-- Supplied records follows --

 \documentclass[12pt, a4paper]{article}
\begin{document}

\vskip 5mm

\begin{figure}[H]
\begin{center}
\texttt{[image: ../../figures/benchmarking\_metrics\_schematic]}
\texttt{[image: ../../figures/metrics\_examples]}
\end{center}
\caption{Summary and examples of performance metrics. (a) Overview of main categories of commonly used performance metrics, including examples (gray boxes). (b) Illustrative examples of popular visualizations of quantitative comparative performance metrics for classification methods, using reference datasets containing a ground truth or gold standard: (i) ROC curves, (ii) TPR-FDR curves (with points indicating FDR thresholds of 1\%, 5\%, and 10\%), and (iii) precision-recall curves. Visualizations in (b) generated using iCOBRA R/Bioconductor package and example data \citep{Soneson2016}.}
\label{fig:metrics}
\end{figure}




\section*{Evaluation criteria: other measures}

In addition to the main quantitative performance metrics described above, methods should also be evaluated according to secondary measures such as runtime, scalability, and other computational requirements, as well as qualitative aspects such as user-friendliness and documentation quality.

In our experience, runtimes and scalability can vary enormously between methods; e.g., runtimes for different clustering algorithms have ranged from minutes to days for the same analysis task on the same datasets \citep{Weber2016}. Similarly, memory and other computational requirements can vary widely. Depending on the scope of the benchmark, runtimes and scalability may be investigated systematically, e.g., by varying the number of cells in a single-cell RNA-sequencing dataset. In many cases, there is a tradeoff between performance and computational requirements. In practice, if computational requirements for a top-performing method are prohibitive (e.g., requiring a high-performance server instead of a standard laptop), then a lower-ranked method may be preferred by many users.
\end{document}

-- Supplied records concluded --

→ **Problem description**
Please count how many lines of the listing include the word "scalability", giving the number by itself.

→ **Written answer**
2